__Work to complete__:
Set down each line of the listing exactly as it reads.

__Provided records__:
····················

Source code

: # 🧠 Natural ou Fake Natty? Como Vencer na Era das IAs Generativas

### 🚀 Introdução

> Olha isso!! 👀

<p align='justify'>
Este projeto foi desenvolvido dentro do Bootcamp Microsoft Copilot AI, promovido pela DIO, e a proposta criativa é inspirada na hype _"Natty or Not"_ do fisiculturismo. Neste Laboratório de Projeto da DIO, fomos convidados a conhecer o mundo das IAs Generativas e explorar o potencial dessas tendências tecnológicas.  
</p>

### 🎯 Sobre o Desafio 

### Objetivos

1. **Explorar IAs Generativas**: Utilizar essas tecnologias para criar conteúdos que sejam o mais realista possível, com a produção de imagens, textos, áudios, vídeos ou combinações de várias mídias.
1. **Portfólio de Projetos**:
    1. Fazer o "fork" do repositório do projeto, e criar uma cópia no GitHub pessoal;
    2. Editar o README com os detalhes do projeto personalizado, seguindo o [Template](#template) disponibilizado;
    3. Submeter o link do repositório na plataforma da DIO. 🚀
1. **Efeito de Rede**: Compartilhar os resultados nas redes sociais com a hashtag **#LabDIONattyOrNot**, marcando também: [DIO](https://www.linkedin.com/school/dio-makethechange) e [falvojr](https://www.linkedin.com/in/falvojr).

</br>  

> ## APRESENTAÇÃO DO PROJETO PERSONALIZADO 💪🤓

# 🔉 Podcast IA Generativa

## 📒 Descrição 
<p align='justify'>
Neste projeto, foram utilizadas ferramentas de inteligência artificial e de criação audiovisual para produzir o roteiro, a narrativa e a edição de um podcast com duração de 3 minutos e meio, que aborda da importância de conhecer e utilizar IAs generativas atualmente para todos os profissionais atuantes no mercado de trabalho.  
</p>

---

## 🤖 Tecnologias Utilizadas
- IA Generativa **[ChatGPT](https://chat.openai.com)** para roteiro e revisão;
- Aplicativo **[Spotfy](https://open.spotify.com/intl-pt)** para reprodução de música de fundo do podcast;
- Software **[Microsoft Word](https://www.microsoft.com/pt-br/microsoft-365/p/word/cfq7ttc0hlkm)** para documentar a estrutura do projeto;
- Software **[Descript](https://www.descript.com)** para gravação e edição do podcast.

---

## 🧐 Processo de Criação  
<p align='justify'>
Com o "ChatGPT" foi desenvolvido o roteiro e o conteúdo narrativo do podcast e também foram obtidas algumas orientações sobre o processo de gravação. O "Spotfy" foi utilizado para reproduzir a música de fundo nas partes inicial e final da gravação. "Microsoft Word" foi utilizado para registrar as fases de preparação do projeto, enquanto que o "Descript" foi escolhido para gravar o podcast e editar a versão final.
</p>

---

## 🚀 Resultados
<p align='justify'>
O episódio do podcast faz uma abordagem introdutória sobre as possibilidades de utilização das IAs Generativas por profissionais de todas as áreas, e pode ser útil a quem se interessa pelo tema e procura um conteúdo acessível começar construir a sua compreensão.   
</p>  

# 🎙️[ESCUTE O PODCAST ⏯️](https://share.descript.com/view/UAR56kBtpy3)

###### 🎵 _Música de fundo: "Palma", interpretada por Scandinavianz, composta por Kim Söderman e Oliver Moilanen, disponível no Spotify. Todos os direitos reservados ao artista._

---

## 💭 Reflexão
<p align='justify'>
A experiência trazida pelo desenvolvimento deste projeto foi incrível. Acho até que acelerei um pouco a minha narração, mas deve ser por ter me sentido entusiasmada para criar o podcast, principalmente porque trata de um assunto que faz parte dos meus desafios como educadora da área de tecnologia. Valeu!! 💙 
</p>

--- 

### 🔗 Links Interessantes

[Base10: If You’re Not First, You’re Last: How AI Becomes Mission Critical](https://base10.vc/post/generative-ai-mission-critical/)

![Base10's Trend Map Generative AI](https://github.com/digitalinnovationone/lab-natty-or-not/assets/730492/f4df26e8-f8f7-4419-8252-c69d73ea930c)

····················

__Expected output__:
Source code

: # 🧠 Natural ou Fake Natty? Como Vencer na Era das IAs Generativas

### 🚀 Introdução

> Olha isso!! 👀

<p align='justify'>
Este projeto foi desenvolvido dentro do Bootcamp Microsoft Copilot AI, promovido pela DIO, e a proposta criativa é inspirada na hype _"Natty or Not"_ do fisiculturismo. Neste Laboratório de Projeto da DIO, fomos convidados a conhecer o mundo das IAs Generativas e explorar o potencial dessas tendências tecnológicas.  
</p>

### 🎯 Sobre o Desafio 

### Objetivos

1. **Explorar IAs Generativas**: Utilizar essas tecnologias para criar conteúdos que sejam o mais realista possível, com a produção de imagens, textos, áudios, vídeos ou combinações de várias mídias.
1. **Portfólio de Projetos**:
    1. Fazer o "fork" do repositório do projeto, e criar uma cópia no GitHub pessoal;
    2. Editar o README com os detalhes do projeto personalizado, seguindo o [Template](#template) disponibilizado;
    3. Submeter o link do repositório na plataforma da DIO. 🚀
1. **Efeito de Rede**: Compartilhar os resultados nas redes sociais com a hashtag **#LabDIONattyOrNot**, marcando também: [DIO](https://www.linkedin.com/school/dio-makethechange) e [falvojr](https://www.linkedin.com/in/falvojr).

</br>  

> ## APRESENTAÇÃO DO PROJETO PERSONALIZADO 💪🤓

# 🔉 Podcast IA Generativa

## 📒 Descrição 
<p align='justify'>
Neste projeto, foram utilizadas ferramentas de inteligência artificial e de criação audiovisual para produzir o roteiro, a narrativa e a edição de um podcast com duração de 3 minutos e meio, que aborda da importância de conhecer e utilizar IAs generativas atualmente para todos os profissionais atuantes no mercado de trabalho.  
</p>

---

## 🤖 Tecnologias Utilizadas
- IA Generativa **[ChatGPT](https://chat.openai.com)** para roteiro e revisão;
- Aplicativo **[Spotfy](https://open.spotify.com/intl-pt)** para reprodução de música de fundo do podcast;
- Software **[Microsoft Word](https://www.microsoft.com/pt-br/microsoft-365/p/word/cfq7ttc0hlkm)** para documentar a estrutura do projeto;
- Software **[Descript](https://www.descript.com)** para gravação e edição do podcast.

---

## 🧐 Processo de Criação  
<p align='justify'>
Com o "ChatGPT" foi desenvolvido o roteiro e o conteúdo narrativo do podcast e também foram obtidas algumas orientações sobre o processo de gravação. O "Spotfy" foi utilizado para reproduzir a música de fundo nas partes inicial e final da gravação. "Microsoft Word" foi utilizado para registrar as fases de preparação do projeto, enquanto que o "Descript" foi escolhido para gravar o podcast e editar a versão final.
</p>

---

## 🚀 Resultados
<p align='justify'>
O episódio do podcast faz uma abordagem introdutória sobre as possibilidades de utilização das IAs Generativas por profissionais de todas as áreas, e pode ser útil a quem se interessa pelo tema e procura um conteúdo acessível começar construir a sua compreensão.   
</p>  

# 🎙️[ESCUTE O PODCAST ⏯️](https://share.descript.com/view/UAR56kBtpy3)

###### 🎵 _Música de fundo: "Palma", interpretada por Scandinavianz, composta por Kim Söderman e Oliver Moilanen, disponível no Spotify. Todos os direitos reservados ao artista._

---

## 💭 Reflexão
<p align='justify'>
A experiência trazida pelo desenvolvimento deste projeto foi incrível. Acho até que acelerei um pouco a minha narração, mas deve ser por ter me sentido entusiasmada para criar o podcast, principalmente porque trata de um assunto que faz parte dos meus desafios como educadora da área de tecnologia. Valeu!! 💙 
</p>

--- 

### 🔗 Links Interessantes

[Base10: If You’re Not First, You’re Last: How AI Becomes Mission Critical](https://base10.vc/post/generative-ai-mission-critical/)

![Base10's Trend Map Generative AI](https://github.com/digitalinnovationone/lab-natty-or-not/assets/730492/f4df26e8-f8f7-4419-8252-c69d73ea930c)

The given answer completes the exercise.